» DATA SHOWN:
[Start of section]

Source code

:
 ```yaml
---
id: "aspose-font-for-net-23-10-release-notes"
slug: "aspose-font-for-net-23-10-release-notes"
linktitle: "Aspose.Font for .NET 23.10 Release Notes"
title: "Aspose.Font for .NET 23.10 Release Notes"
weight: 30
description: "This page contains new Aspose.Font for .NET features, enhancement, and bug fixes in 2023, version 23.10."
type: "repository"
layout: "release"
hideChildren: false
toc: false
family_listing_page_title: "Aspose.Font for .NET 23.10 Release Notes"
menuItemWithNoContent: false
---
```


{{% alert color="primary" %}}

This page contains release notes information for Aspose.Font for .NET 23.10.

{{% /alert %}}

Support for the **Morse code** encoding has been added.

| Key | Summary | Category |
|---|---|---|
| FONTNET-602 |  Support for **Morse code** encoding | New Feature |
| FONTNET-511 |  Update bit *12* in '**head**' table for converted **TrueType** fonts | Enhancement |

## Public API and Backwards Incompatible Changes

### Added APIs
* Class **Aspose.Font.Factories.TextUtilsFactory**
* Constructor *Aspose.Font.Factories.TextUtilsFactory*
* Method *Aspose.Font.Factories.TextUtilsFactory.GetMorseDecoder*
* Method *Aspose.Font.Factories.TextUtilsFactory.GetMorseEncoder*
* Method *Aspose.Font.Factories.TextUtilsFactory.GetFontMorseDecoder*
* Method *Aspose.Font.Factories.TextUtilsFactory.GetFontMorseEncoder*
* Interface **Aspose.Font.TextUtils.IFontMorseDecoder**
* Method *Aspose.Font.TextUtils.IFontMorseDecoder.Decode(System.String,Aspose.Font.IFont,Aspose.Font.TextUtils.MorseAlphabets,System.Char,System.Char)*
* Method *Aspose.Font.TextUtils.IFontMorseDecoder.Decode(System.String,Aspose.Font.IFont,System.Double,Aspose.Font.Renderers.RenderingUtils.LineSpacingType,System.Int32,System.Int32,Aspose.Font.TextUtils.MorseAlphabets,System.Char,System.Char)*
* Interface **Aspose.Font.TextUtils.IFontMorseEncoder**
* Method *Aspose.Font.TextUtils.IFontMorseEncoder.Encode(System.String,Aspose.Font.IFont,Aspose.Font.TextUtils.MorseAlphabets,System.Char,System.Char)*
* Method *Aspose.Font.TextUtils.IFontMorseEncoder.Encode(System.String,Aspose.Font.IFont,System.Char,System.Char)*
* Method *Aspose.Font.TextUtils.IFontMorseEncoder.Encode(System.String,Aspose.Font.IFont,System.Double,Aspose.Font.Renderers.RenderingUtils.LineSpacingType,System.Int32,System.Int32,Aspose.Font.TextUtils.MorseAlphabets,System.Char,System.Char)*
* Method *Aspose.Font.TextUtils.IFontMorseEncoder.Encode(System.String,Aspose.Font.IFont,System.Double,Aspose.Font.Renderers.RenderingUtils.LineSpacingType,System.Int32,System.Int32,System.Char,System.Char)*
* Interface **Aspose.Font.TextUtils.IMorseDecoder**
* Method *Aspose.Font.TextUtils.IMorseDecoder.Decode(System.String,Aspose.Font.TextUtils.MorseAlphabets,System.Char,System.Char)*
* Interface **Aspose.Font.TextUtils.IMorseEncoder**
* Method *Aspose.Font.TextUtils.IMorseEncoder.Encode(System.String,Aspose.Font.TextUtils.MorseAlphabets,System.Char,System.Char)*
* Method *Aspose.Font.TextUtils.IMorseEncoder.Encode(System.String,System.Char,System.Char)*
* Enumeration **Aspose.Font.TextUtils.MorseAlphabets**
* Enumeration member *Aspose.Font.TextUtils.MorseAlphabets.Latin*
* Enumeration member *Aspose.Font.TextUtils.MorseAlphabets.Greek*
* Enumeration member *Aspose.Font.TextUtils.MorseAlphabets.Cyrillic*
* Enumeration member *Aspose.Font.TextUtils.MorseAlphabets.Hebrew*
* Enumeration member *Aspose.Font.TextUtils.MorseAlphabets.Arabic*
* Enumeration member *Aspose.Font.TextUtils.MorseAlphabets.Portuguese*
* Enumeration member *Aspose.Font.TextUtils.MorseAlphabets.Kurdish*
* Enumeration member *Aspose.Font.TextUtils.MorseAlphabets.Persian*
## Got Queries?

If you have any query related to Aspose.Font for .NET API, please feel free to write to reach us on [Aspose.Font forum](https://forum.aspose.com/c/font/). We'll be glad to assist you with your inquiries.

[End of section]

» EXERCISE DETAILS:
Throughout the data above, copy all lines where the word "RenderingUtils" is found.

» SOLUTION TO THE PROBLEM:
* Method *Aspose.Font.TextUtils.IFontMorseDecoder.Decode(System.String,Aspose.Font.IFont,System.Double,Aspose.Font.Renderers.RenderingUtils.LineSpacingType,System.Int32,System.Int32,Aspose.Font.TextUtils.MorseAlphabets,System.Char,System.Char)*
* Method *Aspose.Font.TextUtils.IFontMorseEncoder.Encode(System.String,Aspose.Font.IFont,System.Double,Aspose.Font.Renderers.RenderingUtils.LineSpacingType,System.Int32,System.Int32,Aspose.Font.TextUtils.MorseAlphabets,System.Char,System.Char)*
* Method *Aspose.Font.TextUtils.IFontMorseEncoder.Encode(System.String,Aspose.Font.IFont,System.Double,Aspose.Font.Renderers.RenderingUtils.LineSpacingType,System.Int32,System.Int32,System.Char,System.Char)*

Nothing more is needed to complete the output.